Radny Krzysztof Laska zgłosił swoje wątpliwości co do zasadności wprowadzanych zmian:
– Jest takie ogólne pytanie do pana burmistrza: na czym miałaby polegać ta transparentność? Przecież zasady gospodarowania mieniem komunalnym określa ustawa, i to jest zadanie własne samorządu – zauważył radny Laska.

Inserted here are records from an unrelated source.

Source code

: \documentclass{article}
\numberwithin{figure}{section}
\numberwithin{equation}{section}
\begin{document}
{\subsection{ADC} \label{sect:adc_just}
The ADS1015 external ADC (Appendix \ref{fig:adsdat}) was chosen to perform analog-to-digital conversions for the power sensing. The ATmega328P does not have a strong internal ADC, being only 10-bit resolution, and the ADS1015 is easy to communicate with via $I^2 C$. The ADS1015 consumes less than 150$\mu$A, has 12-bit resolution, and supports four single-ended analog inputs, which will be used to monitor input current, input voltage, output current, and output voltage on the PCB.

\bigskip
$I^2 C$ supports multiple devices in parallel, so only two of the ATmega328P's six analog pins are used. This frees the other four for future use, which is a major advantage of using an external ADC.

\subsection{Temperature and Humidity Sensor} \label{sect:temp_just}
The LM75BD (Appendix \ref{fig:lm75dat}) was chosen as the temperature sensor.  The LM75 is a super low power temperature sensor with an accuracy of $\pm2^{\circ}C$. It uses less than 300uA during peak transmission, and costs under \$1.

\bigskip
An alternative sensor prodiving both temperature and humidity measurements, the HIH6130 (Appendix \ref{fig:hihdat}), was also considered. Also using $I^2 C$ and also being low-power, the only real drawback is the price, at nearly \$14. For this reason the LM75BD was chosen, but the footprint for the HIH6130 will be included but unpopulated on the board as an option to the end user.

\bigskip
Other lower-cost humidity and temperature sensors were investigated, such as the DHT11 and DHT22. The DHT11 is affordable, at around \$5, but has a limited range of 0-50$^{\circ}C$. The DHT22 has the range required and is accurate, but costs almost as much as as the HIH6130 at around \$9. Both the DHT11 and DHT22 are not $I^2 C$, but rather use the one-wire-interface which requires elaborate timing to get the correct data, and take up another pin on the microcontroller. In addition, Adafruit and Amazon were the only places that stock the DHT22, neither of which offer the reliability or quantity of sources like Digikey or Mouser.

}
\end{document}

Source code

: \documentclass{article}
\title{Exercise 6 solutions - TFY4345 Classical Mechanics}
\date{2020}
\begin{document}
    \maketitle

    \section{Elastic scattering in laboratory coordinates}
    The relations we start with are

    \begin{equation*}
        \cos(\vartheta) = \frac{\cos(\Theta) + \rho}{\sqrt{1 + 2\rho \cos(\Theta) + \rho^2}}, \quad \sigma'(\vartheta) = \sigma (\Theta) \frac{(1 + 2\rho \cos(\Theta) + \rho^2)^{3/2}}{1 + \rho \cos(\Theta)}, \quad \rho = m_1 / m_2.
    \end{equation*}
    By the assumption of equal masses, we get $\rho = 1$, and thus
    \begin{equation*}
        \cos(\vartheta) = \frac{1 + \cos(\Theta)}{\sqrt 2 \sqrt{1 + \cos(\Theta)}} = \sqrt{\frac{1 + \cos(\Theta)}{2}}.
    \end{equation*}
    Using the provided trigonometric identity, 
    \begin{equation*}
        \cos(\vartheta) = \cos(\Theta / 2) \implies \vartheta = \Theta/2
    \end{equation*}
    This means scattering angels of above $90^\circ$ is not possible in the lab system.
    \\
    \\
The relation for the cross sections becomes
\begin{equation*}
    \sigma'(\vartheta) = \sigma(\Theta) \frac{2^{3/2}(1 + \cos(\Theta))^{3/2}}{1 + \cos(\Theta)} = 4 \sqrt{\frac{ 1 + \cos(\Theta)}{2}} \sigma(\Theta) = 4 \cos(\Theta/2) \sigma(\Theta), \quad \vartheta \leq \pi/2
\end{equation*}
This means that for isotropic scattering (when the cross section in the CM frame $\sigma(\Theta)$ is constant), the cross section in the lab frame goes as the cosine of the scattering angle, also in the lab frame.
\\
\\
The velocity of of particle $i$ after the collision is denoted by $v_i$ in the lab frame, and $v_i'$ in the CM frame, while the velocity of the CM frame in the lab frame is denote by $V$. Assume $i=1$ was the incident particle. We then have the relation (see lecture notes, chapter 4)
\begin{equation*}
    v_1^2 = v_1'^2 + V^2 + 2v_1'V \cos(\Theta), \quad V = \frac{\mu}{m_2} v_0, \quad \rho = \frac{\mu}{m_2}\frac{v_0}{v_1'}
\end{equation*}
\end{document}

Radny dodał także, że próbował znaleźć podobne rozwiązania w innych samorządach, jednak bezskutecznie:
– Szukałem samorządów, w których funkcjonuje taka uchwała. Przyznam, że nie spotkałem się z żadną taką uchwałą. Uważam, że wychodzimy przed szereg. Nie potrafię tego zrozumieć, przecież obrót nieruchomościami odbywa się na podstawie przepisów prawa, ustawy o zamówieniach publicznych czy ustawy o organizacji przetargów. Na czym miałaby polegać rola Rady Miasta w zwiększaniu transparentności? Czy mamy decydować, komu sprzedać, a komu nie? Przecież od tego są inne organy niż Rada Miasta – wskazywał Laska.
Radny podkreślił również, jak widzi rolę Rady Miasta w procesie gospodarowania nieruchomościami komunalnymi:
– Burmistrz miasta wystawia coś na sprzedaż albo tego nie robi. Rola Rady Miasta, którą ja widzę, jest przy konstrukcji budżetu, gdzie pojawia się pozycja "przychód ze zbycia mienia komunalnego". Oczywiście w takiej uchwale można zawrzeć propozycję burmistrza dotyczącą tego, jak planuje uzyskać dochody ze sprzedaży. Wtedy rada albo wyrazi swoją aprobatę, albo nie – kontynuował radny.
Jednocześnie Laska wskazał na możliwe trudności praktyczne w realizacji tej uchwały:
– Uważam, że rada nie ma kompetencji, żeby w trakcie roku rozpatrywać poszczególne pisma mieszkańców odnośnie ceny czy miejsca. Do tej pory w wielu samorządach za gospodarkę nieruchomościami odpowiadał wójt, burmistrz lub prezydent. Nie widzę tutaj pola, żeby zdejmować z pana burmistrza tę odpowiedzialność. Przecież pan burmistrz jednoosobowo decyduje jedynie o tym, kiedy coś sprzedać, ale nie o tym, za ile sprzedać. W tym zakresie obowiązują przepisy o zamówieniach publicznych i przetargach do odpowiedniej kwoty – wyjaśniał Laska.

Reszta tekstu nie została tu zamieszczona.